I bet she's the size of a small horse.


----------



## debbie5 (Mar 2, 2007)

Yeah- Dino the Dog uses his crate as his little man-dog cave. We also find we have to lock him up when we leave the house, or he will pick up ANYthing he can find on the floor and chew it (despite the $$ I have spent on various chewy bones & dog toys). With 2 kids and a less-than-Martha housekeeper (me) there's always something interesting to chew. Yesterday, it was a cardboard party hat. I am SO excited for you! A new "baby"....she looks like a retriever/border mix?


----------



## trishaanne (Aug 20, 2005)

Close Deb, border collie/st. bernard. Looks like she'll be here around 6 PM, which is good cause hubby will be home by then and the kids will be gone, so she can come home to a less than hectic house.


----------



## GothicCandle (Mar 26, 2007)

soooo cute! Glad she got a good home. When we got my dog, my uncle got her for my mom as a surprise(mom wanted another dog, just hadn't got one yet) so my uncle and aunt and three cousins drove down and got the puppy, then drove to our house(a few hours away) and we were all so happy to see the new puppy! I remember playing tug of war with the new puppy, with my pony tail! lol. She was little though so it didn't hurt. My grandpa came home to our house and said "Who's puppy is this? ohhhh wait, it's a Cocker Spaniel, it's ours, isn't it." LOL it was so funny. Now that puppy is over 12 years old, the oldest dog my mom and I have ever had and also the most expensive! Dogs are so awesome! I would love to get another one, however our current dog is rather spoiled and is not a fan of other canines, though she does fine with cats.

So yeah! yay! a puppy!!! you'll have so much fun i'm sure!


----------



## Spooky1 (Aug 25, 2008)

Good luck with the new puppy!


----------



## Joiseygal (Sep 3, 2008)

Well Pattie did you get your puppy????? I'm very excited for you she looks very cute! I really like the name Bella. Good Luck and keep up posted. Can't wait to see her at the next make and take.


----------



## trishaanne (Aug 20, 2005)

Update.....now she won't be here till 6 AM, which means I'm getting up early to go get her. Oh well, at least I get one more nights sleep..lol.


----------



## trishaanne (Aug 20, 2005)

Well, after another delay, I finally got her She arrived about 7:15, and we arrived home to find my son, who was waiting for us and late going to work, my daughter and my granddaughter. Twenty minutes later the other daughter arrives with the other granddaughter. Introduced her to the lab and Sasha the lab could care less. Now all I have to do is figure out how to take this puppy out every two hours and leave the grandkids in the house, without them wreaking total havoc. What the F**K was I thinking trying to do all this once at once.


----------



## Ms. Wicked (Nov 14, 2006)

OMG, Pattie just emailed me a picture of Bella. She said I could post her picture here.
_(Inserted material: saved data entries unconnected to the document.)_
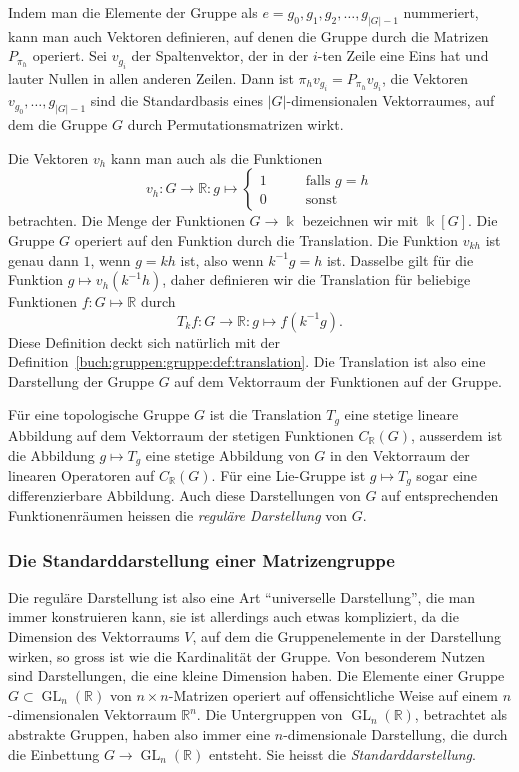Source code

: Indem man die Elemente der Gruppe als $e=g_0,g_1,g_2,\dots,g_{|G|-1}$
nummeriert, kann man auch Vektoren definieren, auf denen die
Gruppe durch die Matrizen $P_{\pi_h}$ operiert.
Sei $v_{g_i}$ der Spaltenvektor, der in der $i$-ten Zeile eine Eins
hat und lauter Nullen in allen anderen Zeilen.
Dann ist $\pi_{h}v_{g_i}=P_{\pi_h}v_{g_i}$, die Vektoren
$v_{g_0},\dots,g_{|G|-1}$ sind die Standardbasis eines $|G|$-dimensionalen
Vektorraumes, auf dem die Gruppe $G$ durch Permutationsmatrizen wirkt.

Die Vektoren $v_h$ kann man auch als die Funktionen
\[
v_h
\colon
G\to\mathbb{R}
:
g\mapsto
\begin{cases}
1&\qquad\text{falls $g=h$}\\
0&\qquad\text{sonst}
\end{cases}
\]
betrachten.
Die Menge der Funktionen $G\to\Bbbk$ bezeichnen wir mit $\Bbbk[G]$.
Die Gruppe $G$ operiert auf den Funktion durch die Translation.
Die Funktion $v_{kh}$ ist genau dann $1$, wenn $g=kh$ ist, also wenn $k^{-1}g=h$
ist.
Dasselbe gilt für die Funktion $g\mapsto v_h(k^{-1}h)$, daher definieren wir
die Translation für beliebige Funktionen $f\colon G\mapsto \mathbb{R}$
durch
\[
T_kf\colon G\to\mathbb{R}:g\mapsto f(k^{-1}g).
\]
Diese Definition deckt sich natürlich mit der
Definition~\ref{buch:gruppen:gruppe:def:translation}.
Die Translation ist also eine Darstellung der Gruppe $G$ auf dem
Vektorraum der Funktionen auf der Gruppe.

Für eine topologische Gruppe $G$ ist die Translation $T_g$ eine 
stetige lineare Abbildung auf dem Vektorraum der stetigen Funktionen
$C_{\mathbb{R}}(G)$, ausserdem ist die Abbildung $g\mapsto T_g$ eine
stetige Abbildung von $G$ in den Vektorraum der linearen Operatoren
auf $C_{\mathbb{R}}(G)$.
Für eine Lie-Gruppe ist $g\mapsto T_g$ sogar eine differenzierbare
Abbildung.
Auch diese Darstellungen von $G$ auf entsprechenden Funktionenräumen
heissen die {\em reguläre Darstellung} von $G$.

%
%
\subsubsection{Die Standarddarstellung einer Matrizengruppe}
Die reguläre Darstellung ist also eine Art ``universelle Darstellung'',
die man immer konstruieren kann, sie ist allerdings auch etwas kompliziert,
da die Dimension des Vektorraums $V$, auf dem die Gruppenelemente in der
Darstellung wirken, so gross ist wie die Kardinalität der Gruppe.
Von besonderem Nutzen sind Darstellungen, die eine kleine Dimension haben.
Die Elemente einer Gruppe $G\subset\operatorname{GL}_n(\mathbb{R})$
von $n\times n$-Matrizen operiert auf offensichtliche Weise auf einem
$n$-dimensionalen Vektorraum $\mathbb{R}^n$.
Die Untergruppen von $\operatorname{GL}_n(\mathbb{R})$, betrachtet
als abstrakte Gruppen, haben also immer eine $n$-dimensionale Darstellung,
die durch die Einbettung $G\to \operatorname{GL}_n(\mathbb{R})$ entsteht.
Sie heisst die {\em Standarddarstellung}.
Without further delay, introducing Bella Donna!


----------



## RoxyBlue (Oct 6, 2008)

She's beautiful!

Let's see, five months old, which means there's still some growing and filling out to go yet. She may get to that "small horse" size.

Trish, at her age, once she's housebroken, she won't need to go out every two hours. She should catch on to the idea of "need to go out and not mess up the house" pretty quickly.


----------



## sparky (Dec 7, 2006)

My 5 year old daughter Megan just saw the picture and said "she is so cute!!!!!" Good luck with Bella ,the new puppy !!!


----------



## Hauntiholik (May 17, 2006)

She is adorable!


----------



## Joiseygal (Sep 3, 2008)

Sweet Bella!  I can't wait to meet her!


----------



## trishaanne (Aug 20, 2005)

I was worried about her having to be trained, since she was in a kennel and I didn't think she would be, but she's already asked to go out....WOOOHOOOO. She's a bit underweight, but that will change soon. She looked alot fatter in the original picture I saw of her. Right now, both grandkids and the puppy are sleeping.....today may be a good day after all..lol.


----------



## Lilly (Jun 13, 2006)

very cute puppy..
how does she react to her new name?


----------